* Dataset records
==================================================
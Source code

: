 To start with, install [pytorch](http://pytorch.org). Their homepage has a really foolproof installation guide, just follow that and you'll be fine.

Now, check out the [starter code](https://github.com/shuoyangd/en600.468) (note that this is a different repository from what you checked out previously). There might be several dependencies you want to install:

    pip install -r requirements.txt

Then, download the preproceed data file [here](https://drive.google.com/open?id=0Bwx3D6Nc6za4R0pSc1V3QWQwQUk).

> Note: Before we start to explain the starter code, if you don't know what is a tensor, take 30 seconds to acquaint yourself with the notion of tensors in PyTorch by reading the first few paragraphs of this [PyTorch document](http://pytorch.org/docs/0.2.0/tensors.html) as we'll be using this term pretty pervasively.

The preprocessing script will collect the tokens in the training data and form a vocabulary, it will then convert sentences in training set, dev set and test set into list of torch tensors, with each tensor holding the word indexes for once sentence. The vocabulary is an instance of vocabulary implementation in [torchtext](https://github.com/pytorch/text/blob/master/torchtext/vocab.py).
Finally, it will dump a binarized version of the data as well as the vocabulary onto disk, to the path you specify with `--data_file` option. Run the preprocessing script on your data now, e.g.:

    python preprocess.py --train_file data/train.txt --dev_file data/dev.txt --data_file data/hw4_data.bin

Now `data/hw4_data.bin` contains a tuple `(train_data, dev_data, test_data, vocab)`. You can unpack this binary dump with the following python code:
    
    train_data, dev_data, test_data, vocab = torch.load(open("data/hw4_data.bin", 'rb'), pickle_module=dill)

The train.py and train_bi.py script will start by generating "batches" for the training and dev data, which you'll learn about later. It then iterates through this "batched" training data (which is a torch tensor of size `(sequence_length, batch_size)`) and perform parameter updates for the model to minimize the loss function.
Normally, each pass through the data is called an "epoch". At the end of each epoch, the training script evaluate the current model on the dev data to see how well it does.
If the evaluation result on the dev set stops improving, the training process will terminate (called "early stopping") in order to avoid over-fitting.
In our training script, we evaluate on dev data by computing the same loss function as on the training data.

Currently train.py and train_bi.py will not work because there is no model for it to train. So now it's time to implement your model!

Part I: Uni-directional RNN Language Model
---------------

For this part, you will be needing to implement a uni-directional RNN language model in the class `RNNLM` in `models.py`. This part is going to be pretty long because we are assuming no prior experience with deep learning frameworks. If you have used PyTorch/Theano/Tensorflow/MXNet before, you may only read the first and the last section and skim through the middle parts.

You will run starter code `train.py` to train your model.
==================================================
Above are the entries. Quote exactly the lines from the one bearing "pip install -r requirements.txt" through the one bearing "Then, download the".

    pip install -r requirements.txt

Then, download the preproceed data file [here](https://drive.google.com/open?id=0Bwx3D6Nc6za4R0pSc1V3QWQwQUk).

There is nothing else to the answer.